-- TRY IT --
Exactly reproduce the lines of the listing below from the one containing "# Security Policy" through the one containing "Friending is an online". Skip the images.

-- RAW DATA --
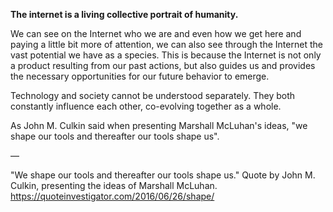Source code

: **The internet is a living collective portrait of humanity.**

We can see on the Internet who we are and even how we get here and paying a little bit more of attention, we can also see through the Internet the vast potential we have as a species. This is because the Internet is not only a product resulting from our past actions, but also guides us and provides the necessary opportunities for our future behavior to emerge.

Technology and society cannot be understood separately. They both constantly influence each other, co-evolving together as a whole.

As John M. Culkin said when presenting Marshall McLuhan's ideas, "we shape our tools and thereafter our tools shape us".

—

"We shape our tools and thereafter our tools shape us."
Quote by John M. Culkin, presenting the ideas of Marshall McLuhan.
https://quoteinvestigator.com/2016/06/26/shape/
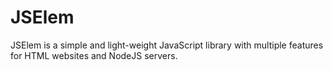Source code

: <h1>JSElem</h1>
JSElem is a simple and light-weight JavaScript library with multiple features for HTML websites and NodeJS servers.
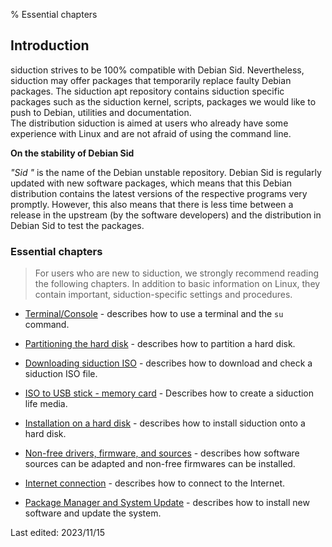 % Essential chapters

## Introduction

siduction strives to be 100% compatible with Debian Sid. Nevertheless, siduction may offer packages that temporarily replace faulty Debian packages. The siduction apt repository contains siduction specific packages such as the siduction kernel, scripts, packages we would like to push to Debian, utilities and documentation.  
The distribution siduction is aimed at users who already have some experience with Linux and are not afraid of using the command line.

**On the stability of Debian Sid**

*"Sid "* is the name of the Debian unstable repository. Debian Sid is regularly updated with new software packages, which means that this Debian distribution contains the latest versions of the respective programs very promptly. However, this also means that there is less time between a release in the upstream (by the software developers) and the distribution in Debian Sid to test the packages.

### Essential chapters

> For users who are new to siduction, we strongly recommend reading the following chapters. In addition to basic information on Linux, they contain important, siduction-specific settings and procedures.

+ [Terminal/Console](0701-term-konsole_en.md#terminal---command-line) - describes how to use a terminal and the `su` command.

+ [Partitioning the hard disk](0312-part-gparted_en.md#partitioning-with-gparted) - describes how to partition a hard disk. 

+ [Downloading siduction ISO](0206-iso-dl_en.md#downloading-the-iso) - describes how to download and check a siduction ISO file.

+ [ISO to USB stick - memory card](0207-iso-to-usb-sd_en.md#iso-to-usb-stick---memory-card) - Describes how to create a siduction life media.

+ [Installation on a hard disk](0301-hd-install_en.md#installation-on-hdd) - describes how to install siduction onto a hard disk.

+ [Non-free drivers, firmware, and sources](0600-gpu_en.md#graphics-drivers) - describes how software sources can be adapted and non-free firmwares can be installed.

+ [Internet connection](0500-network_en.md#network) - describes how to connect to the Internet.

+ [Package Manager and System Update](0705-sys-admin-apt_en.md#apt-package-management) - describes how to install new software and update the system.

<div id="rev">Last edited: 2023/11/15</div>
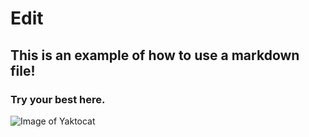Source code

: # Edit
## This is an example of how to use a markdown file!
### Try your best here.

![Image of Yaktocat](https://octodex.github.com/images/yaktocat.png)
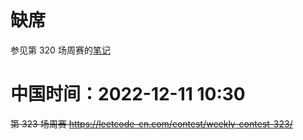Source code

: 
# 缺席

参见第 320 场周赛的[笔记](../320-absent-18-tj/README.md)

# 中国时间：2022-12-11 10:30

~~第 323 场周赛 https://leetcode-cn.com/contest/weekly-contest-323/~~
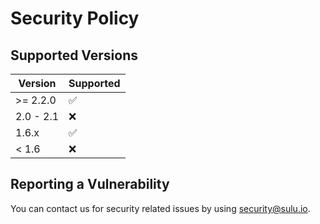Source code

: # Security Policy

## Supported Versions

| Version   | Supported          |
| --------- | ------------------ |
| >= 2.2.0  | :white_check_mark: |
| 2.0 - 2.1 | :x:                |
| 1.6.x     | :white_check_mark: |
| < 1.6     | :x:                |

## Reporting a Vulnerability

You can contact us for security related issues by using [security@sulu.io](mailto:security@sulu.io).
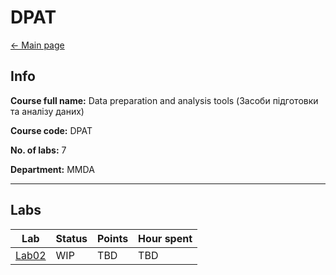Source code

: # DPAT

[<- Main page](../../)

## Info

**Course full name:**  Data preparation and analysis tools (Засоби підготовки та аналізу даних)

**Course code:** DPAT

**No. of labs:** 7

**Department:** MMDA


---

## Labs

Lab | Status | Points | Hour spent |
--- | --- | --- | ---
[Lab02](lab02/) | WIP | TBD | TBD |
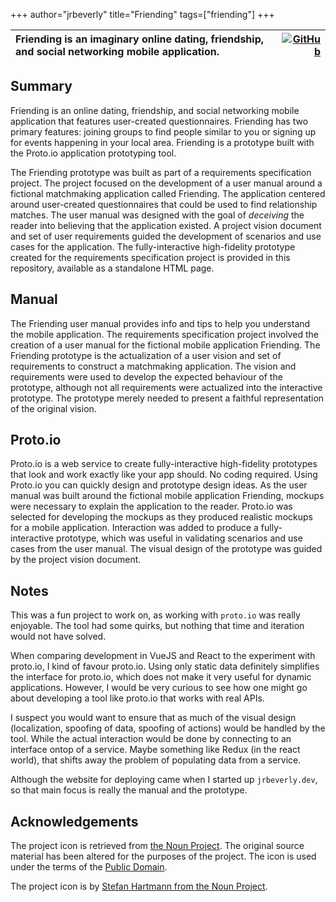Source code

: +++
author="jrbeverly"
title="Friending"
tags=["friending"]
+++

|  Friending is an imaginary online dating, friendship, and social networking mobile application. | [![GitHub](https://img.shields.io/badge/repository-github-blue.svg)](https://github.com/thefriending/) |
| :-------- | -------: |

## Summary

Friending is an online dating, friendship, and social networking mobile application that features user-created questionnaires. Friending has two primary features: joining groups to find people similar to you or signing up for events happening in your local area.  Friending is a prototype built with the Proto.io application prototyping tool.

The Friending prototype was built as part of a requirements specification project.  The project focused on the development of a user manual around a fictional matchmaking application called Friending.  The application centered around user-created questionnaires that could be used to find relationship matches.  The user manual was designed with the goal of _deceiving_ the reader into believing that the application existed.  A project vision document and set of user requirements guided the development of scenarios and use cases for the application.   The fully-interactive high-fidelity prototype created for the requirements specification project is provided in this repository, available as a standalone HTML page.

## Manual

The Friending user manual provides info and tips to help you understand the mobile application.  The requirements specification project involved the creation of a user manual for the fictional mobile application Friending.  The Friending prototype is the actualization of a user vision and set of requirements to construct a matchmaking application.  The vision and requirements were used to develop the expected behaviour of the prototype, although not all requirements were actualized into the interactive prototype.  The prototype merely needed to present a faithful representation of the original vision.

## Proto.io

Proto.io is a web service to create fully-interactive high-fidelity prototypes that look and work exactly like your app should. No coding required.  Using Proto.io you can quickly design and prototype design ideas.  As the user manual was built around the fictional mobile application Friending, mockups were necessary to explain the application to the reader.  Proto.io was selected for developing the mockups as they produced realistic mockups for a mobile application.  Interaction was added to produce a fully-interactive prototype, which was useful in validating scenarios and use cases from the user manual.  The visual design of the prototype was guided by the project vision document.

## Notes

This was a fun project to work on, as working with `proto.io` was really enjoyable. The tool had some quirks, but nothing that time and iteration would not have solved. 

When comparing development in VueJS and React to the experiment with proto.io, I kind of favour proto.io. Using only static data definitely simplifies the interface for proto.io, which does not make it very useful for dynamic applications. However, I would be very curious to see how one might go about developing a tool like proto.io that works with real APIs.

I suspect you would want to ensure that as much of the visual design (localization, spoofing of data, spoofing of actions) would be handled by the tool. While the actual interaction would be done by connecting to an interface ontop of a service. Maybe something like Redux (in the react world), that shifts away the problem of populating data from a service.

Although the website for deploying came when I started up `jrbeverly.dev`, so that main focus is really the manual and the prototype.

## Acknowledgements

The project icon is retrieved from [the Noun Project](docs/icon/icon.json). The original source material has been altered for the purposes of the project. The icon is used under the terms of the [Public Domain](https://creativecommons.org/publicdomain/zero/1.0/).

The project icon is by [Stefan Hartmann from the Noun Project](https://thenounproject.com/term/like/201300/).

-- OUTPUT OF THE EXERCISE --
: # Security Policy

## Supported Versions

| Version   | Supported          |
| --------- | ------------------ |
| >= 2.2.0  | :white_check_mark: |
| 2.0 - 2.1 | :x:                |
| 1.6.x     | :white_check_mark: |
| < 1.6     | :x:                |

## Reporting a Vulnerability

You can contact us for security related issues by using [security@sulu.io](mailto:security@sulu.io).
Source code

: # DPAT

[<- Main page](../../)

## Info

**Course full name:**  Data preparation and analysis tools (Засоби підготовки та аналізу даних)

**Course code:** DPAT

**No. of labs:** 7

**Department:** MMDA


---

## Labs

Lab | Status | Points | Hour spent |
--- | --- | --- | ---
[Lab02](lab02/) | WIP | TBD | TBD |
Source code

: +++
author="jrbeverly"
title="Friending"
tags=["friending"]
+++

|  Friending is an imaginary online dating, friendship, and social networking mobile application. | [![GitHub](https://img.shields.io/badge/repository-github-blue.svg)](https://github.com/thefriending/) |
| :-------- | -------: |

## Summary

Friending is an online dating, friendship, and social networking mobile application that features user-created questionnaires. Friending has two primary features: joining groups to find people similar to you or signing up for events happening in your local area.  Friending is a prototype built with the Proto.io application prototyping tool.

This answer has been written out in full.